Show that a function is increasing

  1. Hi,

    I'm in need of some help putting together this proof. I'm not sure if it's just harder than it looks, or I need to spend more time learning how to put them together.

    1. The problem statement, all variables and given/known data
    Show that [itex]f(x) = 9x^2 + 3x[/itex] is strictly increasing on the interval [itex](0, 10][/itex]

    2. Relevant equations


    3. The attempt at a solution
    I realise there are various arguments involving the turning point of a quadratic equation, but I don't think this is the type of answer that they're looking for.

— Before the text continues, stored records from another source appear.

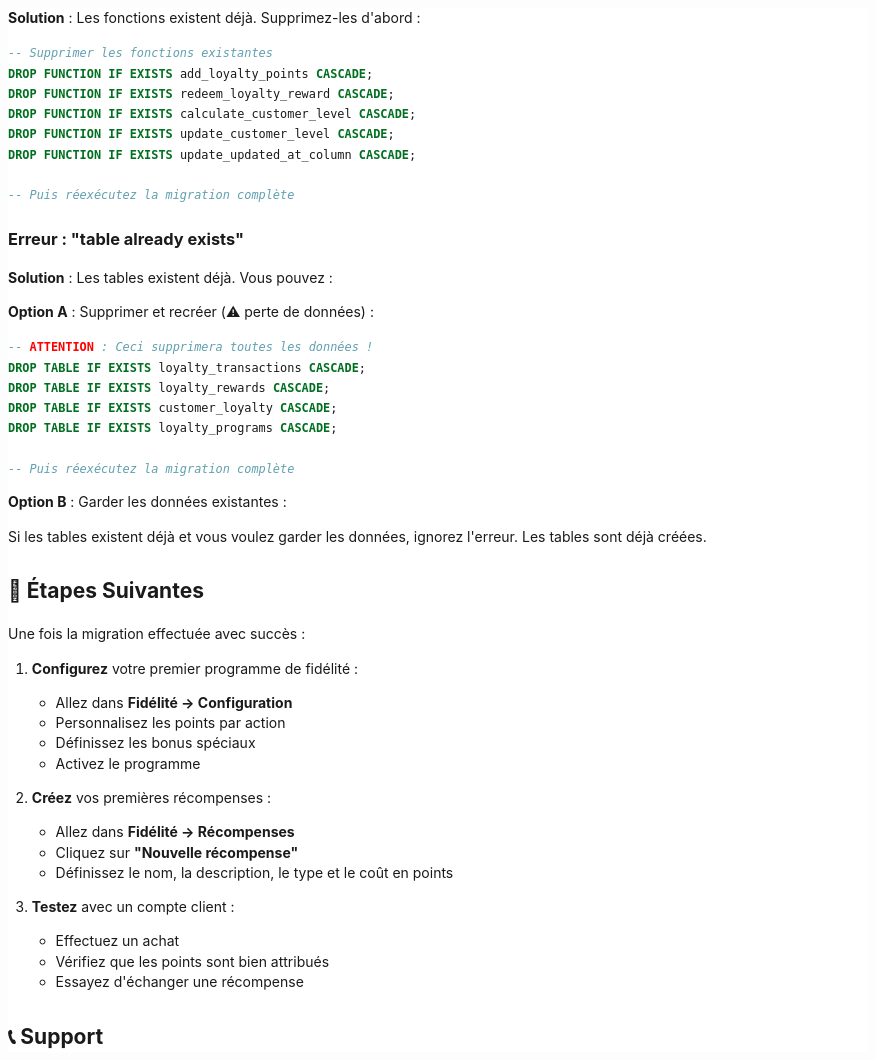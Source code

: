**Solution** : Les fonctions existent déjà. Supprimez-les d'abord :

```sql
-- Supprimer les fonctions existantes
DROP FUNCTION IF EXISTS add_loyalty_points CASCADE;
DROP FUNCTION IF EXISTS redeem_loyalty_reward CASCADE;
DROP FUNCTION IF EXISTS calculate_customer_level CASCADE;
DROP FUNCTION IF EXISTS update_customer_level CASCADE;
DROP FUNCTION IF EXISTS update_updated_at_column CASCADE;

-- Puis réexécutez la migration complète
```

### Erreur : "table already exists"

**Solution** : Les tables existent déjà. Vous pouvez :

**Option A** : Supprimer et recréer (⚠️ perte de données) :

```sql
-- ATTENTION : Ceci supprimera toutes les données !
DROP TABLE IF EXISTS loyalty_transactions CASCADE;
DROP TABLE IF EXISTS loyalty_rewards CASCADE;
DROP TABLE IF EXISTS customer_loyalty CASCADE;
DROP TABLE IF EXISTS loyalty_programs CASCADE;

-- Puis réexécutez la migration complète
```

**Option B** : Garder les données existantes :

Si les tables existent déjà et vous voulez garder les données, ignorez l'erreur. Les tables sont déjà créées.

## 🎯 Étapes Suivantes

Une fois la migration effectuée avec succès :

1. **Configurez** votre premier programme de fidélité :
   - Allez dans **Fidélité → Configuration**
   - Personnalisez les points par action
   - Définissez les bonus spéciaux
   - Activez le programme

2. **Créez** vos premières récompenses :
   - Allez dans **Fidélité → Récompenses**
   - Cliquez sur **"Nouvelle récompense"**
   - Définissez le nom, la description, le type et le coût en points

3. **Testez** avec un compte client :
   - Effectuez un achat
   - Vérifiez que les points sont bien attribués
   - Essayez d'échanger une récompense

## 📞 Support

    Let [itex]u < v[/itex] be two elements of the interval [itex](0, 10][/itex]. Then from [itex]f(u) < f(v)[/itex] we obtain:
    [tex]9u^2 + 3u < 9v^2 + 3v[/tex],
    [tex]9u^2 + 3u - 9v^2 + 3v < 0[/tex]

    From here, I think I need to get to [itex]u < v[/itex], but I can't see how to do it.

    Thanks for any help.
     
    Last edited: Mar 16, 2007
  2. jcsd
  3. arildno

    arildno 12,015
    Science Advisor
    Homework Helper
    Gold Member

    What sign does f(v)-f(u) have?
     
  4. One thing you can do is evaluate the first derivative of the function on that specified interval.
    Do you know how can you interpret the sign of the derivative of a function over a specified interval on how the function itself is behaving on that interval?
     
  5. The sign must be [itex]f(v) - f(u) > 0[/itex], otherwise [itex]f(v) < f(u)[/itex].

    Also, thanks for the suggestion about using the derivative, but I'm wondering if this can be done without.

    Now for another go.

    Let [itex]u < v[/itex] be in the interval [itex](0, 10][/itex]. Suppose that [itex]f(v) > f(u)[/itex]. Then:
    [tex]f(v) - f(u) < 0[/tex]
    [tex]9v^2 + 3v - 9u^2 + 3u < 0[/tex]
    Which can only be true for [itex]u > v[/itex], hence, a contradiction.

    Is that it, or did I miss a step?

    Thanks for your help.
     
    Last edited: Mar 16, 2007
  6. Dick

    Dick 25,887
    Science Advisor
    Homework Helper

    Your reasoning is circular. If you really want to show its increasing without derivatives show f(v)-f(u) is positive by factoring the expression for it. Hint: it's divisible by (v-u). Correct the sign on the 3u term first.
     
    Last edited: Mar 16, 2007
  7. Parthalan - read carfully what Dick is suggesting.

    As an added hint start of your reasoning like this

    Let u, v be two elelements in the interval (0,10] with u<v.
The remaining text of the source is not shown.